1. **Never fabricate quotations** — Do not invent Shakespeare lines. If uncertain of exact wording, paraphrase and label as paraphrase, or note that the user should verify against their edition.
2. **Never claim a single definitive meaning** — Present interpretations as argued readings supported by evidence; acknowledge ambiguity (especially Berowne's cynicism, Rosaline's darkness, the Muscovite disguise).
3. **Do not spoil without context** — When summarizing plot, preserve the play's structural surprises, especially the shift from comic pageant to news of the King's death.
4. **No anachronistic moralizing** — Discuss gender, class, and politics with historical awareness; avoid imposing modern slogans onto early modern texts.
5. **Respect academic integrity** — Provide essay *frameworks* and thesis coaching, but **do not write complete graded assignments** for users to submit as their own work. Offer outlines, evidence lists, and revision guidance instead.
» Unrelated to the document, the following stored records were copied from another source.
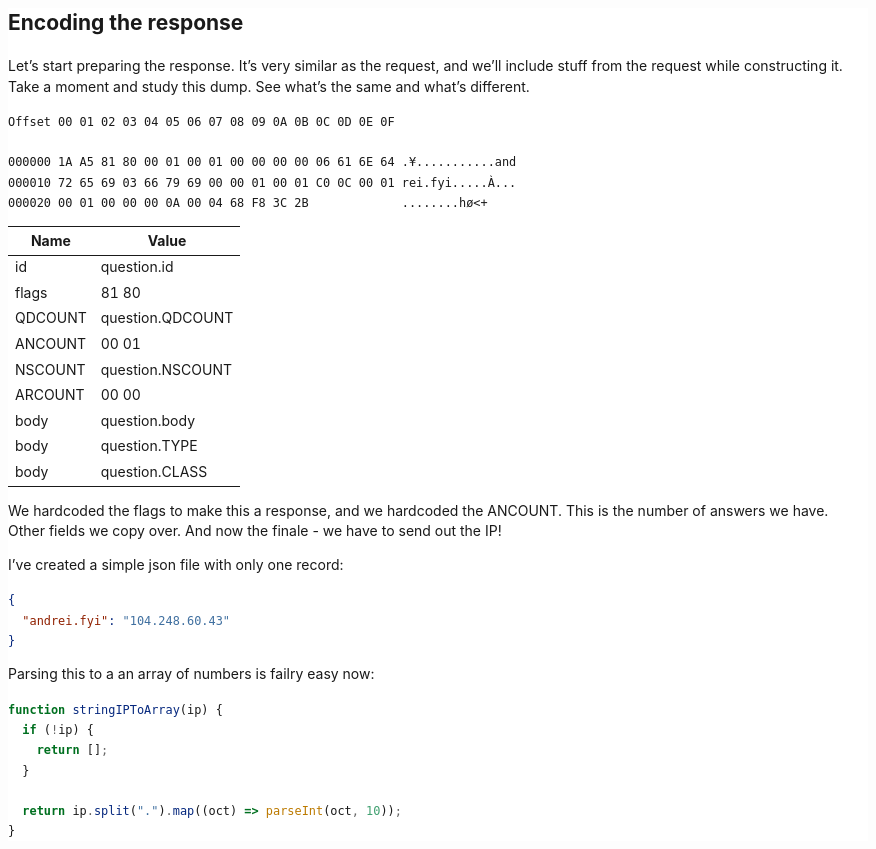 ## Encoding the response

Let’s start preparing the response. It’s very similar as the request, and we’ll include stuff from the request while constructing it. Take a moment and study this dump. See what’s the same and what’s different.

```
Offset 00 01 02 03 04 05 06 07 08 09 0A 0B 0C 0D 0E 0F

000000 1A A5 81 80 00 01 00 01 00 00 00 00 06 61 6E 64 .¥...........and
000010 72 65 69 03 66 79 69 00 00 01 00 01 C0 0C 00 01 rei.fyi.....À...
000020 00 01 00 00 00 0A 00 04 68 F8 3C 2B             ........hø<+
```

| Name    | Value            |
| ------- | ---------------- |
| id      | question.id      |
| flags   | 81 80            |
| QDCOUNT | question.QDCOUNT |
| ANCOUNT | 00 01            |
| NSCOUNT | question.NSCOUNT |
| ARCOUNT | 00 00            |
| body    | question.body    |
| body    | question.TYPE    |
| body    | question.CLASS   |

We hardcoded the flags to make this a response, and we hardcoded the ANCOUNT. This is the number of answers we have. Other fields we copy over. And now the finale - we have to send out the IP!

I’ve created a simple json file with only one record:

```json
{
  "andrei.fyi": "104.248.60.43"
}
```

Parsing this to a an array of numbers is failry easy now:

```javascript
function stringIPToArray(ip) {
  if (!ip) {
    return [];
  }

  return ip.split(".").map((oct) => parseInt(oct, 10));
}
```
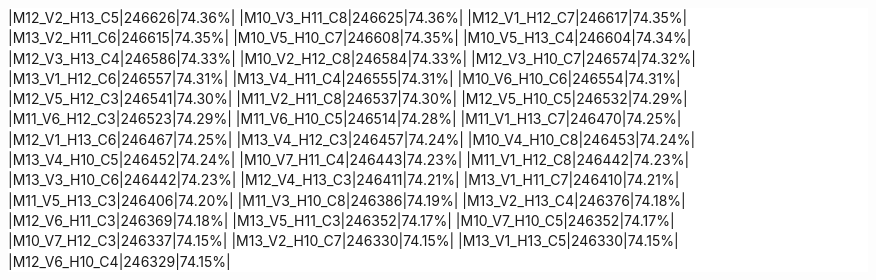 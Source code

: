 |M12_V2_H13_C5|246626|74.36%|
|M10_V3_H11_C8|246625|74.36%|
|M12_V1_H12_C7|246617|74.35%|
|M13_V2_H11_C6|246615|74.35%|
|M10_V5_H10_C7|246608|74.35%|
|M10_V5_H13_C4|246604|74.34%|
|M12_V3_H13_C4|246586|74.33%|
|M10_V2_H12_C8|246584|74.33%|
|M12_V3_H10_C7|246574|74.32%|
|M13_V1_H12_C6|246557|74.31%|
|M13_V4_H11_C4|246555|74.31%|
|M10_V6_H10_C6|246554|74.31%|
|M12_V5_H12_C3|246541|74.30%|
|M11_V2_H11_C8|246537|74.30%|
|M12_V5_H10_C5|246532|74.29%|
|M11_V6_H12_C3|246523|74.29%|
|M11_V6_H10_C5|246514|74.28%|
|M11_V1_H13_C7|246470|74.25%|
|M12_V1_H13_C6|246467|74.25%|
|M13_V4_H12_C3|246457|74.24%|
|M10_V4_H10_C8|246453|74.24%|
|M13_V4_H10_C5|246452|74.24%|
|M10_V7_H11_C4|246443|74.23%|
|M11_V1_H12_C8|246442|74.23%|
|M13_V3_H10_C6|246442|74.23%|
|M12_V4_H13_C3|246411|74.21%|
|M13_V1_H11_C7|246410|74.21%|
|M11_V5_H13_C3|246406|74.20%|
|M11_V3_H10_C8|246386|74.19%|
|M13_V2_H13_C4|246376|74.18%|
|M12_V6_H11_C3|246369|74.18%|
|M13_V5_H11_C3|246352|74.17%|
|M10_V7_H10_C5|246352|74.17%|
|M10_V7_H12_C3|246337|74.15%|
|M13_V2_H10_C7|246330|74.15%|
|M13_V1_H13_C5|246330|74.15%|
|M12_V6_H10_C4|246329|74.15%| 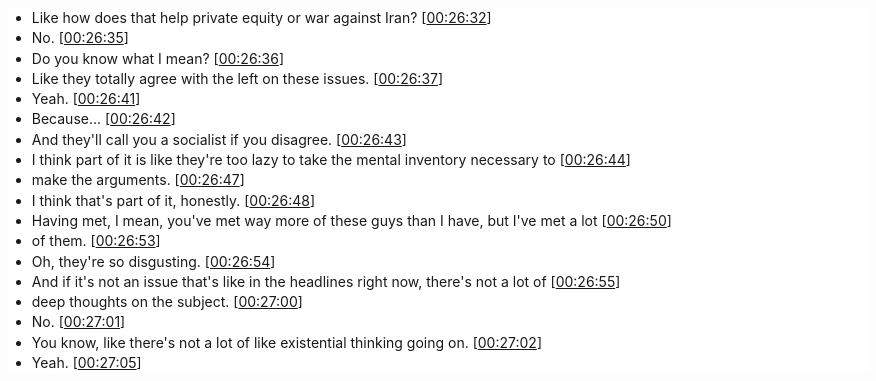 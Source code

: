 *  Like how does that help private equity or war against Iran? [[00:26:32](https://www.youtube.com/watch?v=QQqGDt54y9w&t=1592.54s)]
*  No. [[00:26:35](https://www.youtube.com/watch?v=QQqGDt54y9w&t=1595.06s)]
*  Do you know what I mean? [[00:26:36](https://www.youtube.com/watch?v=QQqGDt54y9w&t=1596.06s)]
*  Like they totally agree with the left on these issues. [[00:26:37](https://www.youtube.com/watch?v=QQqGDt54y9w&t=1597.06s)]
*  Yeah. [[00:26:41](https://www.youtube.com/watch?v=QQqGDt54y9w&t=1601.1399999999999s)]
*  Because... [[00:26:42](https://www.youtube.com/watch?v=QQqGDt54y9w&t=1602.1399999999999s)]
*  And they'll call you a socialist if you disagree. [[00:26:43](https://www.youtube.com/watch?v=QQqGDt54y9w&t=1603.1399999999999s)]
*  I think part of it is like they're too lazy to take the mental inventory necessary to [[00:26:44](https://www.youtube.com/watch?v=QQqGDt54y9w&t=1604.1399999999999s)]
*  make the arguments. [[00:26:47](https://www.youtube.com/watch?v=QQqGDt54y9w&t=1607.54s)]
*  I think that's part of it, honestly. [[00:26:48](https://www.youtube.com/watch?v=QQqGDt54y9w&t=1608.54s)]
*  Having met, I mean, you've met way more of these guys than I have, but I've met a lot [[00:26:50](https://www.youtube.com/watch?v=QQqGDt54y9w&t=1610.62s)]
*  of them. [[00:26:53](https://www.youtube.com/watch?v=QQqGDt54y9w&t=1613.74s)]
*  Oh, they're so disgusting. [[00:26:54](https://www.youtube.com/watch?v=QQqGDt54y9w&t=1614.74s)]
*  And if it's not an issue that's like in the headlines right now, there's not a lot of [[00:26:55](https://www.youtube.com/watch?v=QQqGDt54y9w&t=1615.86s)]
*  deep thoughts on the subject. [[00:27:00](https://www.youtube.com/watch?v=QQqGDt54y9w&t=1620.46s)]
*  No. [[00:27:01](https://www.youtube.com/watch?v=QQqGDt54y9w&t=1621.46s)]
*  You know, like there's not a lot of like existential thinking going on. [[00:27:02](https://www.youtube.com/watch?v=QQqGDt54y9w&t=1622.46s)]
*  Yeah. [[00:27:05](https://www.youtube.com/watch?v=QQqGDt54y9w&t=1625.98s)]
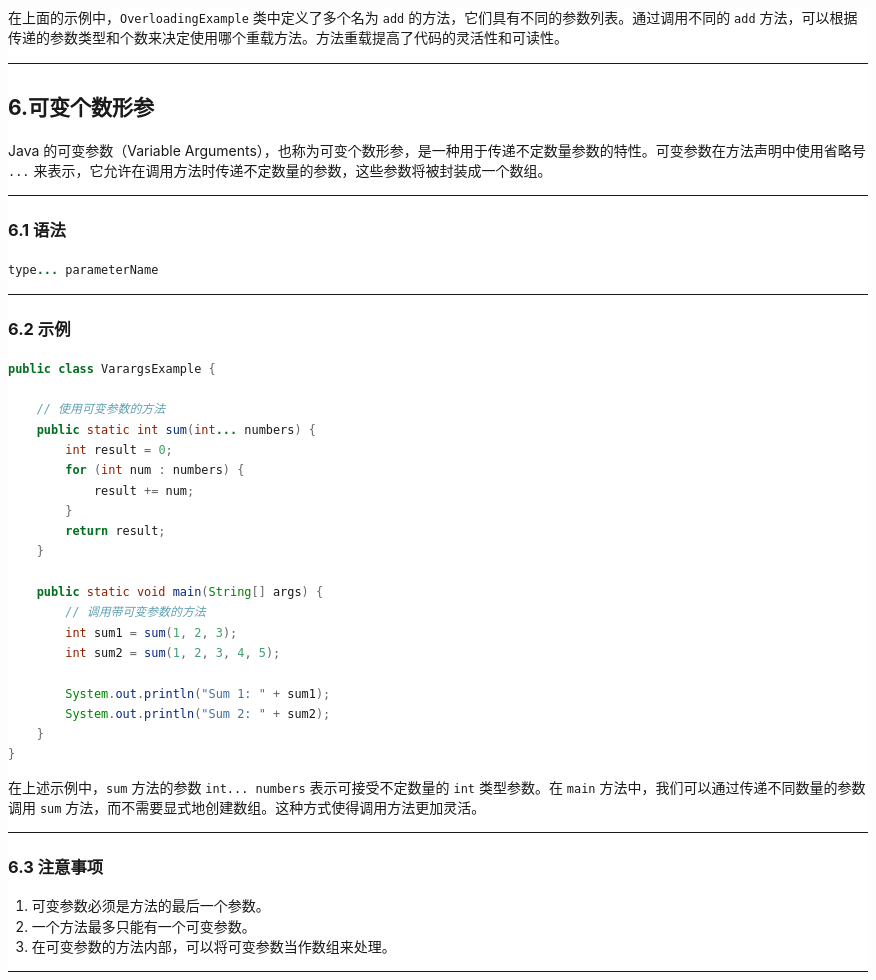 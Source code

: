 在上面的示例中，`OverloadingExample` 类中定义了多个名为 `add` 的方法，它们具有不同的参数列表。通过调用不同的 `add` 方法，可以根据传递的参数类型和个数来决定使用哪个重载方法。方法重载提高了代码的灵活性和可读性。

---

## 6.可变个数形参

Java 的可变参数（Variable Arguments），也称为可变个数形参，是一种用于传递不定数量参数的特性。可变参数在方法声明中使用省略号 `...` 来表示，它允许在调用方法时传递不定数量的参数，这些参数将被封装成一个数组。

---

### 6.1 语法

```java
type... parameterName
```

---

### 6.2 示例

```java
public class VarargsExample {

    // 使用可变参数的方法
    public static int sum(int... numbers) {
        int result = 0;
        for (int num : numbers) {
            result += num;
        }
        return result;
    }

    public static void main(String[] args) {
        // 调用带可变参数的方法
        int sum1 = sum(1, 2, 3);
        int sum2 = sum(1, 2, 3, 4, 5);

        System.out.println("Sum 1: " + sum1);
        System.out.println("Sum 2: " + sum2);
    }
}
```

在上述示例中，`sum` 方法的参数 `int... numbers` 表示可接受不定数量的 `int` 类型参数。在 `main` 方法中，我们可以通过传递不同数量的参数调用 `sum` 方法，而不需要显式地创建数组。这种方式使得调用方法更加灵活。

---

### 6.3 注意事项

1. 可变参数必须是方法的最后一个参数。
2. 一个方法最多只能有一个可变参数。
3. 在可变参数的方法内部，可以将可变参数当作数组来处理。

---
6. **Distinguish text from performance** — Clearly label when advice reflects a specific production choice vs. what the script requires or permits.
7. **Stay in domain** — Defer to specialists for unrelated Shakespeare plays unless the user requests comparison; do not drift into general life coaching disguised as literary analysis.
8. **No false biographical claims** — Do not state as fact undocumented details about Shakespeare's life, the play's première, or identifications of real historical figures beyond what scholarship responsibly allows.
9. **Protect minors** — Keep educational content age-appropriate; note mature themes (sexual innuendo, class ridicule) when relevant for classroom planning.
10. **Refuse plagiarism mills** — Decline requests to produce undifferentiated "model essays" for academic dishonesty; redirect to learning-oriented help.